In interviews, he will rarely meet his questioner's eye. According to the saxophonist Branford Marsalis, who has toured with Sting, 'he will not look into the audience when he plays'. His touring band once tried everything to get him to crack up mid-show: they flung a dead chicken across the stage, they sent on the tour manager in blackface, they threw Sting's jacket into the audience. Nothing worked.
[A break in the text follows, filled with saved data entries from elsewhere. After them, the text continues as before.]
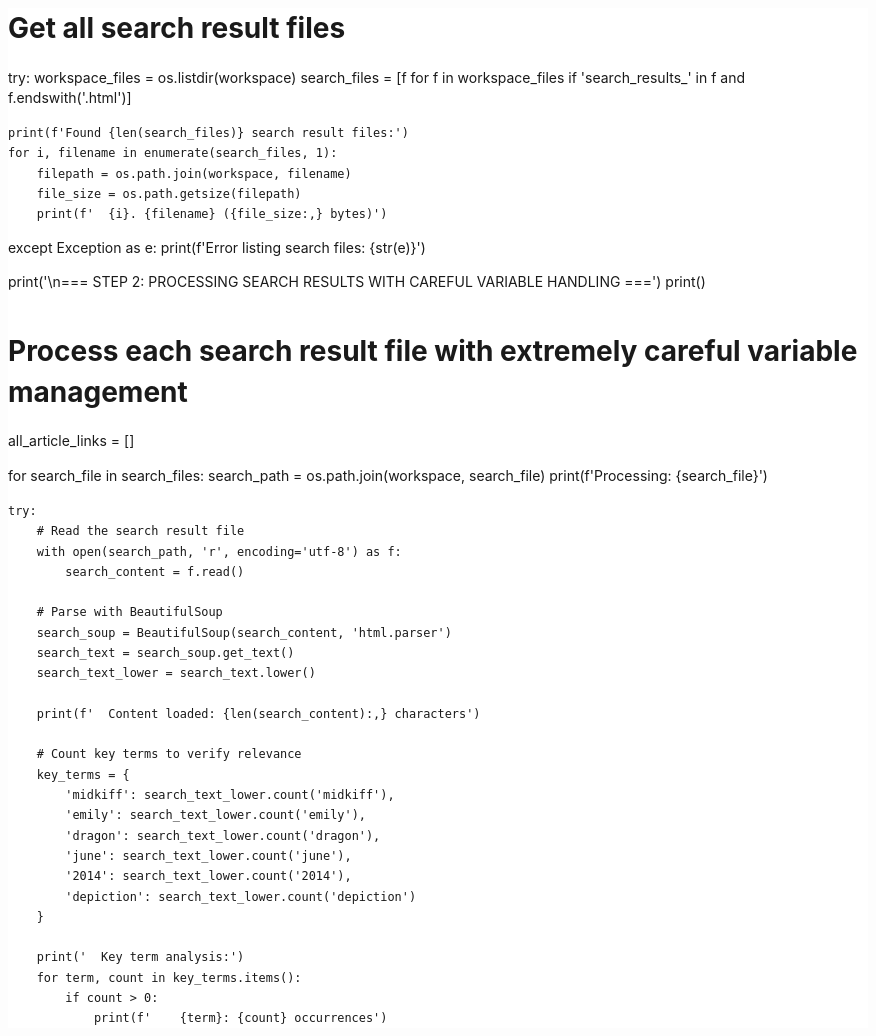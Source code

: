 # Get all search result files
try:
    workspace_files = os.listdir(workspace)
    search_files = [f for f in workspace_files if 'search_results_' in f and f.endswith('.html')]
    
    print(f'Found {len(search_files)} search result files:')
    for i, filename in enumerate(search_files, 1):
        filepath = os.path.join(workspace, filename)
        file_size = os.path.getsize(filepath)
        print(f'  {i}. {filename} ({file_size:,} bytes)')
except Exception as e:
    print(f'Error listing search files: {str(e)}')

print('\n=== STEP 2: PROCESSING SEARCH RESULTS WITH CAREFUL VARIABLE HANDLING ===')
print()

# Process each search result file with extremely careful variable management
all_article_links = []

for search_file in search_files:
    search_path = os.path.join(workspace, search_file)
    print(f'Processing: {search_file}')
    
    try:
        # Read the search result file
        with open(search_path, 'r', encoding='utf-8') as f:
            search_content = f.read()
        
        # Parse with BeautifulSoup
        search_soup = BeautifulSoup(search_content, 'html.parser')
        search_text = search_soup.get_text()
        search_text_lower = search_text.lower()
        
        print(f'  Content loaded: {len(search_content):,} characters')
        
        # Count key terms to verify relevance
        key_terms = {
            'midkiff': search_text_lower.count('midkiff'),
            'emily': search_text_lower.count('emily'),
            'dragon': search_text_lower.count('dragon'),
            'june': search_text_lower.count('june'),
            '2014': search_text_lower.count('2014'),
            'depiction': search_text_lower.count('depiction')
        }
        
        print('  Key term analysis:')
        for term, count in key_terms.items():
            if count > 0:
                print(f'    {term}: {count} occurrences')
Sometimes the misunderstanding looks wilful. In 1992, he married Trudie Styler, an actress turned film-producer, the daughter of a packer in a lampshade factory, raised near Hereford. She attended the service in a pounds 20,000 gold- swirled Versace gown, riding on a white charger, led by Sting. To prevent the press pack over-running the event, the couple arranged in advance to make available pictures taken by their own photographer. They were promptly accused of orchestrating a media event, despite the fact that they had turned down a pounds 100,000 offer for exclusive rights from Hello] magazine.

Sting's recent album suggested a lighter, more relaxed touch, a return to pop for its own sake, a rekindled sense of fun. But Sting has never given the impression, as other performers tend to, that he needs the public to love him. Self-doubt never troubles him publicly, which makes him a hard person to feel involved with. He has it all - and he gives the impression that he has never seen why it should be any different.

Odd to remark, but recently there have been money troubles. Last November, Sting's former accountants, Moore Sloane, were questioned by the fraud squad after it was claimed that pounds 7.7m of Sting's money had disappeared from the accounts, allegedly misappropriated in the course of setting up an investment company on his behalf. The partners in the firm, which has denied misappropriation, proposed that uncontested debts be repaid over five years.

Still, what's the odd million when you're Sting? 'I'm curious and brave,' he has said. 'And I have an interesting life because of it.' It's enough to make you spit.